9.0 Logarathimic Differentiation

  Differentiation

$$y = {\left( {f\left( x \right)} \right)^{g\left( x \right)}}$$
To avoid product and quotient rule, we can use this method

Step 1: Taking $\log$ on both side we get,
$$\log y = \log \left( {{{\left( {f\left( x \right)} \right)}^{g\left( x \right)}}} \right)$$Step 2: Using property of log, we get, $$\log y = g\left( x \right)\log f\left( x \right)$$Step 3: We will differentiate the above function, then will substitute the value of $y$ in the final answer.
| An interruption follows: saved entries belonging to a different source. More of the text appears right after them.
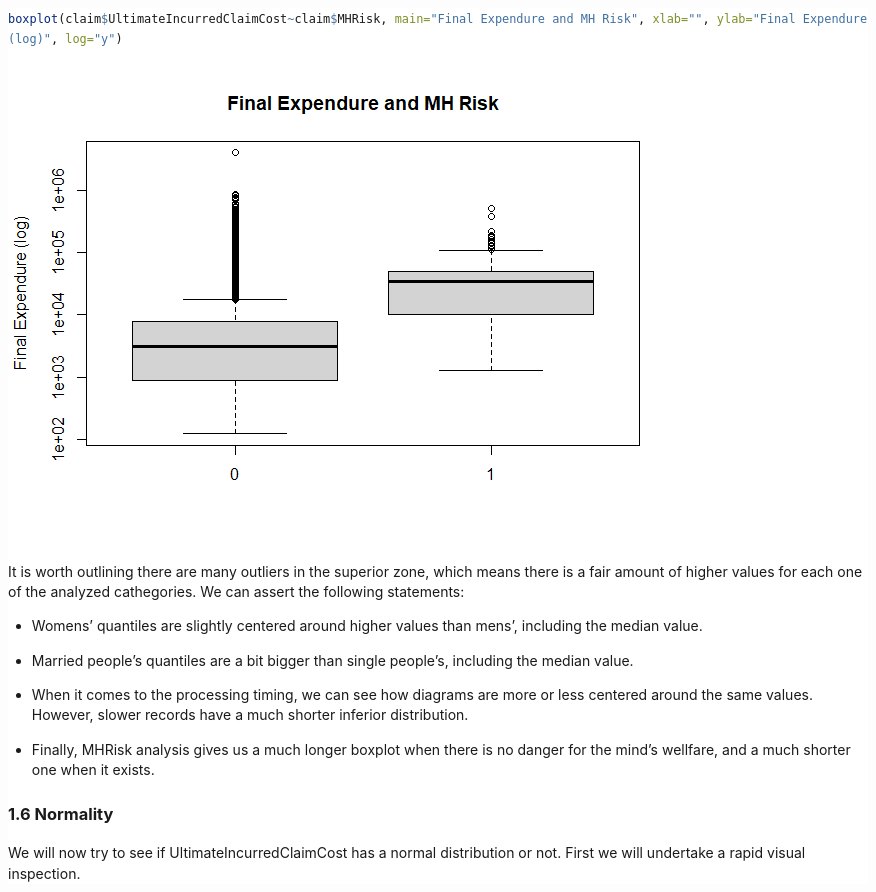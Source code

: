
 ``` r
boxplot(claim$UltimateIncurredClaimCost~claim$MHRisk, main="Final Expendure and MH Risk", xlab="", ylab="Final Expendure (log)", log="y")
```

![](insurance_claims_files/figure-gfm/unnamed-chunk-10-4.png)

It is worth outlining there are many outliers in the superior zone,
which means there is a fair amount of higher values for each one of the
analyzed cathegories. We can assert the following statements:

-   Womens’ quantiles are slightly centered around higher values than
    mens’, including the median value.

-   Married people’s quantiles are a bit bigger than single people’s,
    including the median value.

-   When it comes to the processing timing, we can see how diagrams are
    more or less centered around the same values. However, slower
    records have a much shorter inferior distribution.

-   Finally, MHRisk analysis gives us a much longer boxplot when there
    is no danger for the mind’s wellfare, and a much shorter one when it
    exists.

### 1.6 Normality

We will now try to see if UltimateIncurredClaimCost has a normal
distribution or not. First we will undertake a rapid visual inspection.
Question 1: Find derivative of $y = {\left( {\sin x} \right)^{{x^3}}}$

Solution: $$ y = {\left( {\sin x} \right)^{{x^3}}} $$ Taking $\log$ on both side, $$ \log y = \log \left( {{{\left( {\sin x} \right)}^{{x^3}}}} \right) $$$$ \log y = {x^3}\log \left( {\sin x} \right) $$ On differentiating we know that, $$ \frac{d}{{dx}}\log x = \frac{1}{x} $$We get,$$ \frac{1}{y}\frac{{dy}}{{dx}} = \frac{d}{{dx}}\left( {{x^3}\log \left( {\sin x} \right)} \right) $$Using product rule, $$ \frac{1}{y}\frac{{dy}}{{dx}} = \log \left( {\sin x} \right)\frac{d}{{dx}}{x^3} + {x^3}\frac{d}{{dx}}\left( {\log \left( {\sin x} \right)} \right) $$We know that, $$ \frac{d}{{dx}}{x^n} = n{x^{n - 1}} $$$$ \frac{d}{{dx}}\sin x = \cos x $$$$ \frac{1}{y}\frac{{dy}}{{dx}} = \log \left( {\sin x} \right)3{x^{3 - 1}} + {x^3}\frac{1}{{\sin x}}\frac{d}{{dx}}\left( {\sin x} \right) $$$$ \frac{1}{y}\frac{{dy}}{{dx}} = 3{x^2}\log \left( {\sin x} \right) + {x^3}\frac{{\cos x}}{{\sin x}} $$$$ \frac{1}{y}\frac{{dy}}{{dx}} = {x^2}\left( {3\log \left( {\sin x} \right) + x\cot x} \right) $$$$ \frac{{dy}}{{dx}} = y{x^2}\left( {3\log \left( {\sin x} \right) + x\cot x} \right) $$Substitute value of $y$, $$ \frac{{dy}}{{dx}} = {\left( {\sin x} \right)^{{x^3}}}{x^2}\left( {3\log \left( {\sin x} \right) + x\cot x} \right) $$

Question 2: Find derivative of $y = {x^x}$

Solution: Taking $\log$ on both side, $$ \log y = \log \left( {{x^x}} \right) $$$$ \log y = x\log \left( x \right) $$On differentiating we know that, $$ \frac{d}{{dx}}\log x = \frac{1}{x} $$
We get,
$$ \frac{1}{y}\frac{{dy}}{{dx}} = \frac{d}{{dx}}\left( {x\log \left( x \right)} \right) $$
Using product rule,
$$ \frac{1}{y}\frac{{dy}}{{dx}} = \log \left( x \right)\frac{d}{{dx}}x + x\frac{d}{{dx}}\left( {\log \left( x \right)} \right) $$
We know that,
$$ \frac{d}{{dx}}{x^n} = n{x^{n - 1}} $$$$ \frac{1}{y}\frac{{dy}}{{dx}} = \log \left( x \right){x^{1 - 1}} + x\frac{1}{x}\frac{d}{{dx}}\left( x \right) $$$$ \frac{1}{y}\frac{{dy}}{{dx}} = \log x + {x^{1 - 1}} $$$$ \frac{1}{y}\frac{{dy}}{{dx}} = \left( {\log x + 1} \right) $$$$ \frac{{dy}}{{dx}} = y\left( {\log x + 1} \right) $$

Substitute value of $y$,
$$ \frac{{dy}}{{dx}} = {x^x}\left( {\log x + 1} \right) $$